Should Happy Meal Toys Be Banned?

From fast food to chocolate milk, jurisdictions across the country are taking aim at kids’ eating habits

By: Monica Sakala

Last fall, San Francisco was the first jurisdiction to impose a ban on toys inside McDonald’s Happy Meals (or any other meal that contains more than 600 calories and 640 milligrams of sodium). Last week, the New York City Council proposed a similar measure.

Should legislators around the Beltway take aim at the Happy Meal, too? The proposal currently being considered in New York allows toys when Happy Meals are ordered with the veggie or fruit side option (which puts the calorie count below 500).
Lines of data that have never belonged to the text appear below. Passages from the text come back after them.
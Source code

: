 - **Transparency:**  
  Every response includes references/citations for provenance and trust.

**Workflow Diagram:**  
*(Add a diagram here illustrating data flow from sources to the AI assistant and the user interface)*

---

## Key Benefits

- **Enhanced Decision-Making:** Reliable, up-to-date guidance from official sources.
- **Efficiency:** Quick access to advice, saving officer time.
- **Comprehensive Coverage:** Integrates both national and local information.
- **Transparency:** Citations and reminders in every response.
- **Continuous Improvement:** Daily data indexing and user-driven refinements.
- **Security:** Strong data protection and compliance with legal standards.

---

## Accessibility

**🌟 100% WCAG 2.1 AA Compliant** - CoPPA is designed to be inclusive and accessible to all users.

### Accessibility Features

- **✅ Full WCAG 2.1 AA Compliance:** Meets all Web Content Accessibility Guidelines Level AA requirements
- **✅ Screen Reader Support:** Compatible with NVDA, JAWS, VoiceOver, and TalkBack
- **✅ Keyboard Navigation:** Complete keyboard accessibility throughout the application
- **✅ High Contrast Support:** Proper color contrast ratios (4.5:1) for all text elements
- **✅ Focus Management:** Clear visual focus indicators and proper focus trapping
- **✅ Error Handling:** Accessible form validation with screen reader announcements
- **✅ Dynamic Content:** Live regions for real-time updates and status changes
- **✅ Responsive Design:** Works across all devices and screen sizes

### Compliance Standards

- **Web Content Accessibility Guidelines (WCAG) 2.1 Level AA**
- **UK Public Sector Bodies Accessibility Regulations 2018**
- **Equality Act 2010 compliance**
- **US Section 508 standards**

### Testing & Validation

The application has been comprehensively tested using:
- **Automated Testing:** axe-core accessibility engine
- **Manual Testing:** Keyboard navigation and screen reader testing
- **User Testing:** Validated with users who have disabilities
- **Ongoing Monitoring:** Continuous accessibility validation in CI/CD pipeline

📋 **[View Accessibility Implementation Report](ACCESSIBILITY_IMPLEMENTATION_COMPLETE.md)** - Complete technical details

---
So despite my initial “nanny state” reaction, it’s not quite that extreme.

Our nation’s childhood-obesity rate has skyrocketed in recent years, with 1 out of 3 children now considered overweight or obese. There’s no doubt that parents need to do better when it comes to making sure their kids eat healthy and exercise. But has it finally gotten so bad that we need this type of government interference into how and what we feed our kids?

This Washington Post article on the controversial recent decisions by DC and Fairfax County public schools to ban chocolate milk in the cafeteria shows what a flashpoint the issue of the government intervening on kid’s eating habits has become, including (or, perhaps, especially) in our area.

There’s a part of me that believes parents ought to be solely responsible for preventing their kids from eating too many Happy Meals, toy or no toy. Then again, as parents, we can’t be everywhere to make decisions all the time. If a surrogate caregiver offers my child something to eat or drink that I’d never give them, is that really such an over-step into my family? On the other hand, there’s a part of me that sees just how many kids these days are struggling with their weight and feels like we ought to be doing something about it.

What do you think? Are these kinds of laws a step toward more government interference in how we feed our kids? Or are they an earnest attempt to teach our kids to make healthy food choices?